Bücher hat Heinrich Greving schon einige geschrieben. Doch sein neues Werk ist ein besonderes, keine wissenschaftliche Abhandlung zur Heilpädagogik diesmal. Es wird mörderisch und satanisch.

Stadtlohn

, 07.04.2020, 19:00 Uhr / Lesedauer: 3 min

50 Schul- und Lehrbücher hat Prof. Dr. phil. habil. Heinrich Greving in 20 Jahren geschrieben. Jetzt hat er Neuland betreten. „Der Frühling von St. Martin“ ist sein erster Kriminalroman. Und es wird nicht der letzte sein. Der 57-jährige Stadtlohner hat gleich eine Trilogie geplant.

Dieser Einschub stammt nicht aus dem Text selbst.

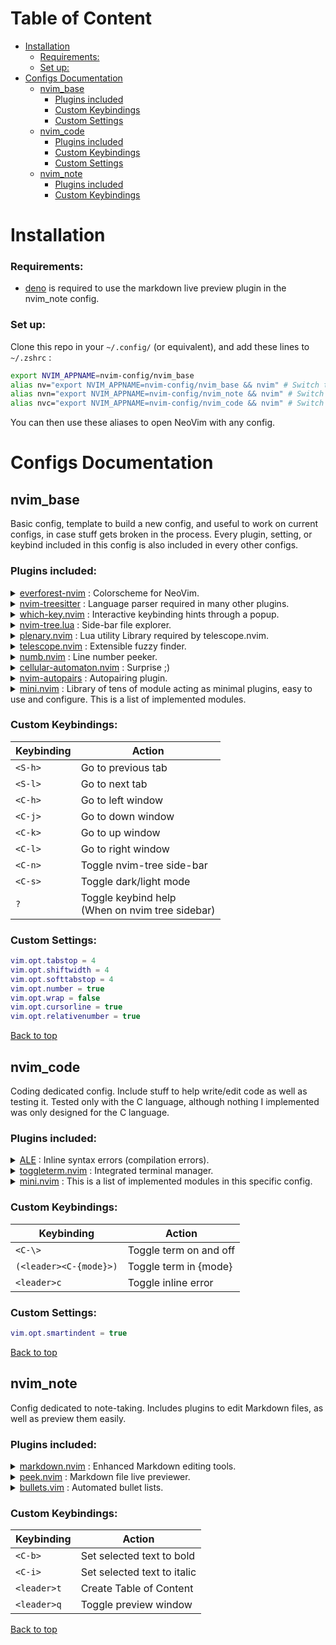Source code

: <a name="top"></a>
# Table of Content

- [Installation](#installation)
    - [Requirements:](#requirements)
    - [Set up:](#set-up)
- [Configs Documentation](#configs-documentation)
    - [nvim_base](#nvim_base)
        - [Plugins included](#plugins-included)
        - [Custom Keybindings](#custom-keybindings)
        - [Custom Settings](#custom-settings)
    - [nvim_code](#nvim_code)
        - [Plugins included](#plugins-included-1)
        - [Custom Keybindings](#custom-keybindings-1)
        - [Custom Settings](#custom-settings-1)
    - [nvim_note](#nvim_note)
        - [Plugins included](#plugins-included-2)
        - [Custom Keybindings](#custom-keybindings-2)


# Installation

### Requirements:

- [deno](https://deno.com) is required to use the markdown live preview plugin in the nvim_note config.


### Set up:

Clone this repo in your `~/.config/` (or equivalent), and add these lines to `~/.zshrc` :
```bash
export NVIM_APPNAME=nvim-config/nvim_base
alias nv="export NVIM_APPNAME=nvim-config/nvim_base && nvim" # Switch to and open with basic config
alias nvn="export NVIM_APPNAME=nvim-config/nvim_note && nvim" # Switch to and open with note-taking config
alias nvc="export NVIM_APPNAME=nvim-config/nvim_code && nvim" # Switch to and open with coding config
```
You can then use these aliases to open NeoVim with any config.

# Configs Documentation

## nvim_base

Basic config, template to build a new config, and useful to work on current configs, in case stuff gets broken in the process.
Every plugin, setting, or keybind included in this config is also included in every other configs.

### Plugins included:

<details>
  <summary><a href="https://github.com/neanias/everforest-nvim">everforest-nvim</a> : Colorscheme for NeoVim.</summary>
  <ul>
    <li>Configured to dim inactive windows (better visibility of focused window).</li>
    <li>
      Custom keybinding:
      <ul>
        <li>Switch Dark/Light mode: <code>&lt;C-s&gt;</code></li>
      </ul>
    </li>
  </ul>
</details>
<details>
  <summary><a href="https://github.com/nvim-treesitter/nvim-treesitter">nvim-treesitter</a> : Language parser required in many other plugins.</summary>
</details>
<details>
  <summary><a href="https://github.com/folke/which-key.nvim">which-key.nvim</a> : Interactive keybinding hints through a popup.</summary>
</details>
<details>
  <summary><a href="https://github.com/nvim-tree/nvim-tree.lua">nvim-tree.lua</a> : Side-bar file explorer.</summary>
  <ul>
    <li>
      Custom keybinding:
      <ul>
        <li>Toggle on/off side-bar: <code>&lt;C-n&gt;</code></li>
      </ul>
    </li>
    <li>
      Changed internal mapping when focused on side-bar (in order to match the Split Window keybinding of <code>&lt;C-w&gt;</code>):
      <ul>
        <li>'Open: Horizontal Split': <code>s</code></li>
        <li>'Open: Vertical Split': <code>v</code></li>
        <li>'Open: New Tab': <code>t</code></li>
        <li>'Run System': <code>&lt;C-s&gt;</code> (because <code>s</code> was already taken by this, so swapped them)</li>
      </ul>
    </li>
    <li>To see ALL keybindings (default and custom), when focused on sidebar: <code>?</code></li>
  </ul>
</details>
<details>
  <summary><a href="https://github.com/nvim-lua/plenary.nvim">plenary.nvim</a> : Lua utility Library required by telescope.nvim.</summary>
</details>
<details>
  <summary><a href="https://github.com/nvim-telescope/telescope.nvim">telescope.nvim</a> : Extensible fuzzy finder.</summary>
</details>
<details>
    <summary><a href="https://github.com/nacro90/numb.nvim">numb.nvim</a> : Line number peeker.</summary>
    <ul>
        <li>Show you where you would end up when typing <code>:{number}</code>, while typing live</li>
    </ul>
</details>
<details>
    <summary><a href="https://github.com/Eandrju/cellular-automaton.nvim">cellular-automaton.nvim</a> : Surprise ;)</summary>
    <ul>
        <li>Press <code>&lt;leader&gt;fml</code> when in any file with any kind of text in it.</li>
    </ul>
</details>
<details>
    <summary><a href="https://github.com/windwp/nvim-autopairs">nvim-autopairs</a> : Autopairing plugin.</summary>
    <ul>
        <li>Match opening brackets/quotes/etc with closing ones after cursor.</li>
    </ul>
</details>
<details>
    <summary><a href="https://github.com/echasnovski/mini.nvim">mini.nvim</a> : Library of tens of module acting as minimal plugins, easy to use and configure. This is a list of implemented modules.</summary>
    <ul>
        <li>Easily deactivate any module you don't want it by removing its <code>require</code> line in <code>init.lua</code>.</li>
        <li>
            <details>
                <summary><a href="https://github.com/echasnovski/mini.nvim/blob/main/readmes/mini-animate.md">mini-animate</a> : Smooth scrolling.</summary>
            </details>
        </li>
    </ul>
</details>


### Custom Keybindings:

| Keybinding | Action                                             |
| ---------- | -------------------------------------------------- |
| `<S-h>`    | Go to previous tab                                 |
| `<S-l>`    | Go to next tab                                     |
| `<C-h>`    | Go to left window                                  |
| `<C-j>`    | Go to down window                                  |
| `<C-k>`    | Go to up window                                    |
| `<C-l>`    | Go to right window                                 |
| `<C-n>`    | Toggle nvim-tree side-bar                          |
| `<C-s>`    | Toggle dark/light mode                             |
| `?`        | Toggle keybind help<br>(When on nvim tree sidebar) |


### Custom Settings:

```lua
vim.opt.tabstop = 4
vim.opt.shiftwidth = 4
vim.opt.softtabstop = 4
vim.opt.number = true
vim.opt.wrap = false
vim.opt.cursorline = true
vim.opt.relativenumber = true
```

[Back to top](#top)


## nvim_code

Coding dedicated config. Include stuff to help write/edit code as well as testing it. Tested only with the C language, although nothing I implemented was only designed for the C language.

### Plugins included:

<details>
  <summary><a href="https://github.com/dense-analysis/ale">ALE</a> : Inline syntax errors (compilation errors).</summary>
  <ul>
    <li>Can probably do other stuff, but didn't want to get into it as it was only for the inline errors that I added it.</li>
    <li>
      Custom keybind:
      <ul>
        <li>Toggle inline errors: <code>&lt;leader&gt;c</code></li>
      </ul>
    </li>
    <li>
      Custom config:
      <ul>
        <li>
          Added a custom function (written by chatGPT tbh) to disable inline errors when entering insert mode. Will have to toggle it back on afterward.
          <ul>
            <li>If you do not want this option you can remove the function in <code>nvim_code/lua/config/ALE.lua</code>. Be aware that the first line is the toggle keybind.</li>
          </ul>
        </li>
      </ul>
    </li>
  </ul>
</details>
<details>
  <summary><a href="https://github.com/akinsho/toggleterm.nvim">toggleterm.nvim</a> : Integrated terminal manager.</summary>
  <ul>
    <li>Very powerful, can be used to manage several terminals in various ways at the same time, but I only included it in order to make managing one terminal much more intuitive than it is by default.</li>
    <li>
      Custom keybindings:
      <ul>
        <li>Toggle term: <code>&lt;C-\&gt;</code></li>
        <li>Toggle term in vertical, horizontal, float, or tab mode: <code>(&lt;leader&gt;&lt;C-{first_letter_of_mode}&gt;)</code></li>
        <li>Now works in terminal mode: <code>&lt;esc&gt;</code></li>
        <li>
          Now works in terminal mode: <code>&lt;C-{h, j, k, l}&gt;</code>
          <ul>
            <li>Lets the terminal in terminal mode, so you can naviguate seamlessly while never leaving terminal mode in your term.</li>
          </ul>
        </li>
        <li>Exits terminal mode and then does <code>&lt;C-w&gt;</code>: <code>&lt;C-w&gt;</code></li>
      </ul>
    </li>
    <li>Size for horizontal and vertical mode can be changed in the keybinds in <code>/lua/config/toggleterm.lua</code>.</li>
  </ul>
</details>
<details>
    <summary><a href="https://github.com/echasnovski/mini.nvim">mini.nvim</a> : This is a list of implemented modules in this specific config.</summary>
    <ul>
        <li>
            <details>
                <summary><a href="https://github.com/echasnovski/mini.nvim/blob/main/readmes/mini-comment.md">mini-comment</a> : Comment code easily.</summary>
                <ul>
                    <li>Comment selected text with <code>gc</code> in visual mode.</li>
                    <li>Comment current line with <code>gcc</code> in normal mode.</li>
                </ul>
            </details>
        </li>
        <li>
            <details>
                <summary><a href="https://github.com/echasnovski/mini.nvim/blob/main/readmes/mini-move.md">mini-move</a> : Move either selected text or current line in every direction.</summary>
                <ul>
                    <li>Update indentation live.</li>
                    <li>Move selected text with <code>&lt;C-{motion}&gt;</code> in visual mode.</li>
                    <li>Move current line with <code>&lt;M-{motion}&gt;</code> in normal mode. (M = Alt or Option)</li>
                </ul>
            </details>
        </li>
    </ul>
</details>


### Custom Keybindings:

| Keybinding             | Action                    |
| ---------------------- | ------------------------- |
| `<C-\>`                | Toggle term on and off    |
| `(<leader><C-{mode}>)` | Toggle term in {mode}     |
| `<leader>c`            | Toggle inline error       |


### Custom Settings:

```lua
vim.opt.smartindent = true
```


[Back to top](#top)


## nvim_note

Config dedicated to note-taking. Includes plugins to edit Markdown files, as well as preview them easily.

### Plugins included:

<details>
  <summary><a href="https://github.com/tadmccorkle/markdown.nvim">markdown.nvim</a> : Enhanced Markdown editing tools.</summary>
  <ul>
    <li>Included for the inline styling keybindings and Table of Content creator.</li>
    <li>
      Custom keybindings:
      <ul>
        <li>Set selected text (Visual mode) to bold: <code>&lt;C-b&gt;</code></li>
        <li>Set selected text (Visual mode) to italics: <code>&lt;C-i&gt;</code></li>
        <li>
          Create Table of Content: <code>&lt;leader&gt;t</code>
          <ul>
            <li>(Based on Markdown headings in your file)</li>
          </ul>
        </li>
      </ul>
    </li>
  </ul>
</details>
<details>
  <summary><a href="https://github.com/toppair/peek.nvim">peek.nvim</a> : Markdown file live previewer.</summary>
  <ul>
    <li>Opens another window (outside of the terminal) showing a live preview of the file in a GitHub style, updating in real time.</li>
    <li>
      Custom keybinding:
      <ul>
        <li>Toggle preview window: <code>&lt;C-q&gt;</code></li>
      </ul>
    </li>
    <li>
      <strong>Warning!</strong>
      <ul>
        <li>This plugin requires <a href="https://deno.com">deno</a>.</li>
        <li>
          Doesn't work on every system.
          <ul>
            <li>Worked fine when tested on Dells running Ubuntu.</li>
            <li>Didn't work when tested on iMacs running Ubuntu.</li>
          </ul>
        </li>
      </ul>
    </li>
  </ul>
</details>
<details>
  <summary><a href="https://github.com/bullets-vim/bullets.vim">bullets.vim</a> : Automated bullet lists.</summary>
</details>


### Custom Keybindings:

| Keybinding  | Action                      |
| ----------- | --------------------------- |
| `<C-b>`     | Set selected text to bold   |
| `<C-i>`     | Set selected text to italic |
| `<leader>t` | Create Table of Content     |
| `<leader>q` | Toggle preview window       |


[Back to top](#top)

„Der Frühling von St. Martin“ ist ein Rom-Roman, so Greving. „Ich finde die Stadt fantastisch“, sagt er. Dienstlich und privat war er schon oft in der italienischen Hauptstadt, die für ihn auch aus (kultur-)historischer Sicht hochspannend ist. Wege, die er gegangen ist, werden jetzt auch seine Leser gedanklich beschreiten können.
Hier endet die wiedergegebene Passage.